Yes, I tried "gsl_integration_qagiu" , it also couldn't handle the
oscillation and finally giving a very large +ve or -ve value.
I am doing multiple integrations(using say gsl_integration_qag) between
the zero's of J0(x) and summing up the series using some force convergence
method. Its is very slow method.
My integral is :
I(k)= \int_0^\infty [dx x J0(kx) F(x) ].
comes from
I(k)= 1/(2pi)*\int_0^\infty [ d^2x exp(i k.x) F(x)]
which is has a form very similar to a Fourier-Transform integration.

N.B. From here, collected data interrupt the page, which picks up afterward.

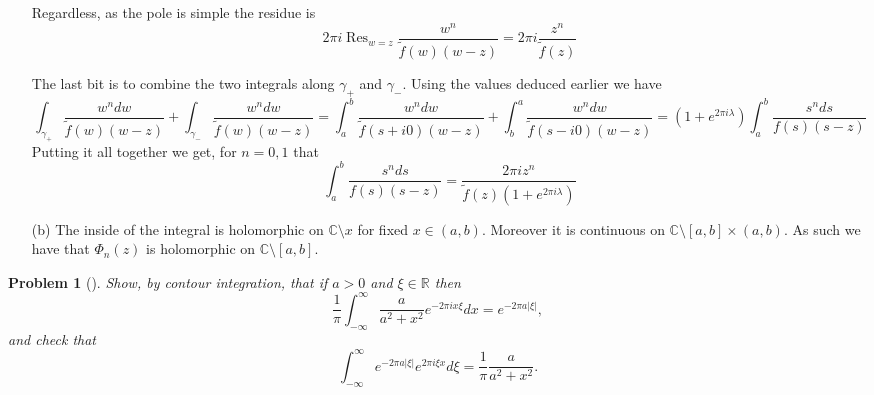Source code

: \documentclass[10pt]{article}
\newcommand{\sk}{\vskip 10mm}
\newcommand{\bb}[1]{\mathbb{#1}}
\newcommand{\wt}[1]{\widetilde{#1}}
\DeclareMathOperator{\res}{Res}
\theoremstyle{plain}
\newtheorem{problem}{Problem}
\theoremstyle{remark}
\begin{document}
\begin{enumerate}
  Regardless, as the pole is simple the residue is
  \[
    2\pi i\res_{w=z}\frac{w^n }{\wt{f}(w)(w-z)} = 2\pi i\frac{z^n}{\wt{f}(z)}
  \]

  The last bit is to combine the two integrals along $\gamma_+$ and $\gamma_-$. Using
  the values deduced earlier we have
  \[
    \int_{\gamma_+} \frac{w^n dw}{\wt{f}(w)(w-z)}+ \int_{\gamma_-}\frac{w^n dw}{\wt{f}(w)(w-z)} = \int_a^b \frac{w^n dw}{\wt{f}(s+i0)(w-z)}+ \int_b^a\frac{w^n dw}{\wt{f}(s-i0)(w-z)} =
    (1+e^{2\pi i \lambda})\int_a^b\frac{s^nds}{f(s)(s-z)}
  \]
  Putting it all together we get, for $n=0,1$ that
  \[
    \int_a^b\frac{s^nds}{f(s)(s-z)}=\frac{2\pi i z^n}{\wt{f}(z)(1+e^{2\pi i \lambda})}
  \]

\item[(b)] The inside of the integral is holomorphic on $\bb{C}\setminus x$ for fixed $x\in(a,b)$.
  Moreover it is continuous on $\bb{C}\setminus[a,b]\times(a,b)$. As such we have that $\Phi_n(z)$ is holomorphic
  on $\bb{C}\setminus[a,b]$.
\end{enumerate}

\sk

\begin{problem}[]
  Show, by contour integration, that if $a >0$ and $\xi \in \mathbb{R}$ then
  \[
    \frac{1}{\pi} \int_{-\infty}^\infty \frac{a}{a^2 + x^2}e^{-2\pi ix\xi}dx = e^{-2\pi a |\xi|},
  \]
  and check that 
  \[
    \int_{-\infty}^\infty e^{-2\pi a|\xi|}e^{2\pi i\xi x}d\xi = \frac{1}{\pi}\frac{a}{a^2 + x^2}.
  \]
\end{problem}
\end{document}
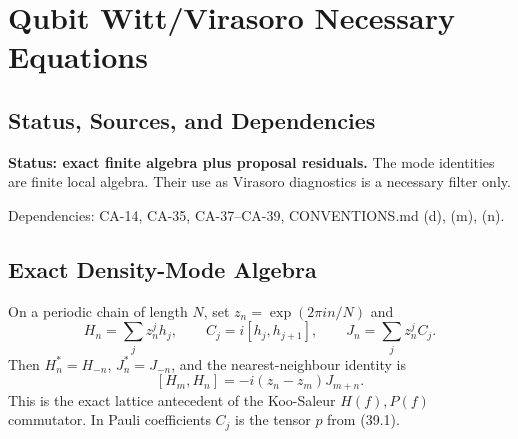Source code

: 
\section{Qubit Witt/Virasoro Necessary Equations}
\label{sec:qubit-witt-virasoro-necessary-equations}

\subsection{Status, Sources, and Dependencies}

\textbf{Status: exact finite algebra plus proposal residuals.}  The mode
identities are finite local algebra.  Their use as Virasoro diagnostics is a
necessary filter only.

Dependencies: CA-14, CA-35, CA-37--CA-39, CONVENTIONS.md (d), (m), (n).


\subsection{Exact Density-Mode Algebra}

On a periodic chain of length \(N\), set \(z_n=\exp(2\pi in/N)\) and
\[
  H_n=\sum_jz_n^jh_j,\qquad
  C_j=i[h_j,h_{j+1}],\qquad
  J_n=\sum_jz_n^jC_j .
\]
Then \(H_n^*=H_{-n}\), \(J_n^*=J_{-n}\), and the nearest-neighbour identity is
\[
  [H_m,H_n]=-i(z_n-z_m)J_{m+n}.
  \tag{42.1}
\]
This is the exact lattice antecedent of the Koo-Saleur \(H(f),P(f)\)
commutator.  In Pauli coefficients \(C_j\) is the tensor \(p\) from (39.1).


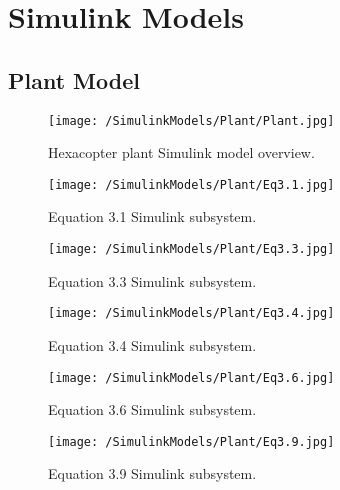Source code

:
\renewcommand*{\thepage}{A-\arabic{page}}

\chapter{Simulink Models}\label{appendix:Simulink}

\section{Plant Model}\label{section:Simu_Plant}
\begin{figure}[htb]
\begin{center}
	\texttt{[image: /SimulinkModels/Plant/Plant.jpg]}%
	\end{center}
	\caption{Hexacopter plant Simulink model overview.}%
\end{figure}

\begin{figure}[htb]
\begin{center}
	\texttt{[image: /SimulinkModels/Plant/Eq3.1.jpg]}%
	\end{center}
	\caption{Equation 3.1 Simulink subsystem.}%
\end{figure}

\begin{figure}[htb]
\begin{center}
	\texttt{[image: /SimulinkModels/Plant/Eq3.3.jpg]}%
	\end{center}
	\caption{Equation 3.3 Simulink subsystem.}%
\end{figure}

\begin{figure}[htb]
\begin{center}
	\texttt{[image: /SimulinkModels/Plant/Eq3.4.jpg]}%
	\end{center}
	\caption{Equation 3.4 Simulink subsystem.}%
\end{figure}

\begin{figure}[htb]
\begin{center}
	\texttt{[image: /SimulinkModels/Plant/Eq3.6.jpg]}%
	\end{center}
	\caption{Equation 3.6 Simulink subsystem.}%
\end{figure}

\begin{figure}[htb]
\begin{center}
	\texttt{[image: /SimulinkModels/Plant/Eq3.9.jpg]}%
	\end{center}
	\caption{Equation 3.9 Simulink subsystem.}%
\end{figure}



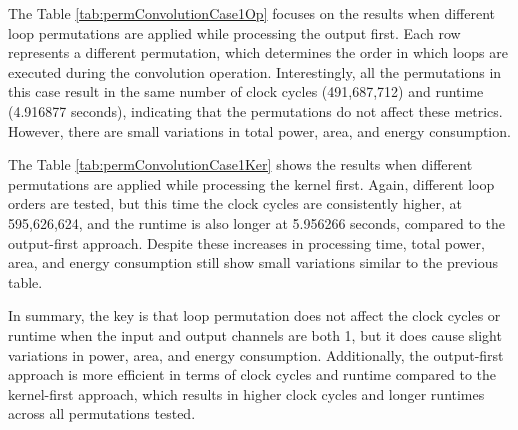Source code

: The Table \ref{tab:permConvolutionCase1Op} focuses on the results when different loop permutations are applied while processing the output first. Each row represents a different permutation, which determines the order in which loops are executed during the convolution operation. Interestingly, all the permutations in this case result in the same number of clock cycles (491,687,712) and runtime (4.916877 seconds), indicating that the permutations do not affect these metrics. However, there are small variations in total power, area, and energy consumption.
\\

\begin{table}[H]
\centering
\caption{Kernel-first permutation}
\label{tab:permConvolutionCase1Ker}
\end{table}

The Table \ref{tab:permConvolutionCase1Ker} shows the results when different permutations are applied while processing the kernel first. Again, different loop orders are tested, but this time the clock cycles are consistently higher, at 595,626,624, and the runtime is also longer at 5.956266 seconds, compared to the output-first approach. Despite these increases in processing time, total power, area, and energy consumption still show small variations similar to the previous table.

In summary, the key is that loop permutation does not affect the clock cycles or runtime when the input and output channels are both 1, but it does cause slight variations in power, area, and energy consumption. Additionally, the output-first approach is more efficient in terms of clock cycles and runtime compared to the kernel-first approach, which results in higher clock cycles and longer runtimes across all permutations tested.

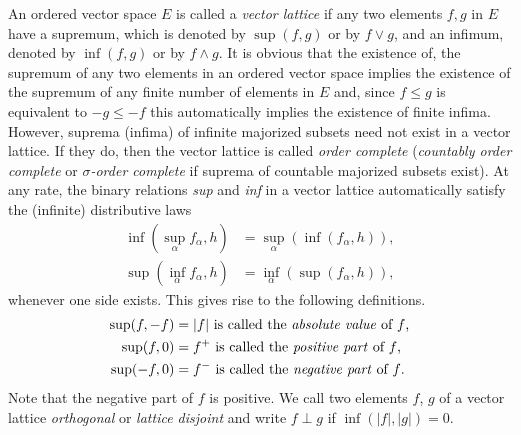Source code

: An ordered vector space $ E $ is called a \emph{vector lattice} if any two elements $ f, g $ in $ E $ have a supremum, which is denoted by $ \sup(f,g) $ or by $ f \vee g $, and an infimum, denoted by $ \inf(f,g) $ or by $ f \wedge g $.
It is obvious that the existence of, \eg the supremum of any two elements in an ordered vector space implies the existence of the supremum of any finite number of elements in $ E $ and, since $ f \leq g $ is equivalent to $ -g \leq -f $ this automatically implies the existence of finite infima.
However, suprema (infima) of infinite majorized subsets need not exist in a vector lattice.
If they do, then the vector lattice is called \emph{order complete} (\emph{countably order complete} or \emph{$ \sigma $-order complete} if suprema of countable majorized subsets exist).
At any rate, the binary relations \emph{sup} and \emph{inf} in a vector lattice automatically satisfy the (infinite) distributive laws
\begin{align*}
\inf(\sup_{\alpha}f_{\alpha},h) & = \sup_{\alpha}(\inf(f_{\alpha},h)), \\
\sup(\inf_{\alpha}f_{\alpha},h) & = \inf_{\alpha}(\sup(f_{\alpha},h)),
\end{align*}
whenever one side exists.
This gives rise to the following definitions.
\begin{align*}
	\sup(f,-f) &= |f| \text{ is called the \emph{absolute value} of $ f $,} \\
	\sup(f,0) &= f^{+} \text{ is called the \emph{positive part} of $ f $,} \\
	\sup(-f,0) &= f^{-} \text{ is called the \emph{negative part} of $ f $.}
\end{align*}
Note that the negative part of $ f $ is positive.
We call two elements $ f $, $ g $ of a vector lattice \emph{orthogonal} or \emph{lattice disjoint} and write $ f \perp g $ if $ \inf(|f|,|g|) = 0 $.

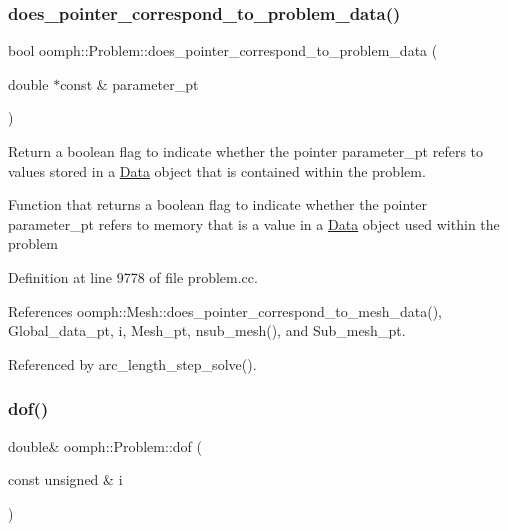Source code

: \subsubsection{\texorpdfstring{does\+\_\+pointer\+\_\+correspond\+\_\+to\+\_\+problem\+\_\+data()}{does\_pointer\_correspond\_to\_problem\_data()}}
{\footnotesize\ttfamily bool oomph\+::\+Problem\+::does\+\_\+pointer\+\_\+correspond\+\_\+to\+\_\+problem\+\_\+data (\begin{DoxyParamCaption}\item[{double $\ast$const \&}]{parameter\+\_\+pt }\end{DoxyParamCaption})\hspace{0.3cm}{\ttfamily [protected]}}



Return a boolean flag to indicate whether the pointer parameter\+\_\+pt refers to values stored in a \hyperlink{classoomph_1_1Data}{Data} object that is contained within the problem. 

Function that returns a boolean flag to indicate whether the pointer parameter\+\_\+pt refers to memory that is a value in a \hyperlink{classoomph_1_1Data}{Data} object used within the problem 

Definition at line 9778 of file problem.\+cc.



References oomph\+::\+Mesh\+::does\+\_\+pointer\+\_\+correspond\+\_\+to\+\_\+mesh\+\_\+data(), Global\+\_\+data\+\_\+pt, i, Mesh\+\_\+pt, nsub\+\_\+mesh(), and Sub\+\_\+mesh\+\_\+pt.



Referenced by arc\+\_\+length\+\_\+step\+\_\+solve().

\mbox{\label{classoomph_1_1Problem_a74d71439b100fb5b66b94d1d69130f7c}} 
\subsubsection{\texorpdfstring{dof()}{dof()}\hspace{0.1cm}{\footnotesize\ttfamily [1/2]}}
{\footnotesize\ttfamily double\& oomph\+::\+Problem\+::dof (\begin{DoxyParamCaption}\item[{const unsigned \&}]{i }\end{DoxyParamCaption})\hspace{0.3cm}{\ttfamily [inline]}}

is there any other efficient method to handle such integral?
regards,
Prithwish
>* At Wed, 2 Jun 2010 06:33:16 -0400,*
>* address@hidden wrote:*
>*> I am a beginer with gsl and I am trying to do an integration of the*
>*> form:*
>*>*
>*> \int_0^\infty [ x J0(x) F(x) ].*
>*>*
>*> J0(x) being oscillatory makes the integrtal +ve and -ve within its*
>*> consecutive zero's. Form of F(x) is such that the overall integrand is a*
>*> decaying function of x.*
>*>*
>*> How to handle this type of integration using gsl.*
>*>*
>*> I tried using "gsl_integration_qag", but its not giving the correct*
>*> results.*
>*>*
>
>* Did you try gsl_integration_qagiu (infinite upper limit)?*
>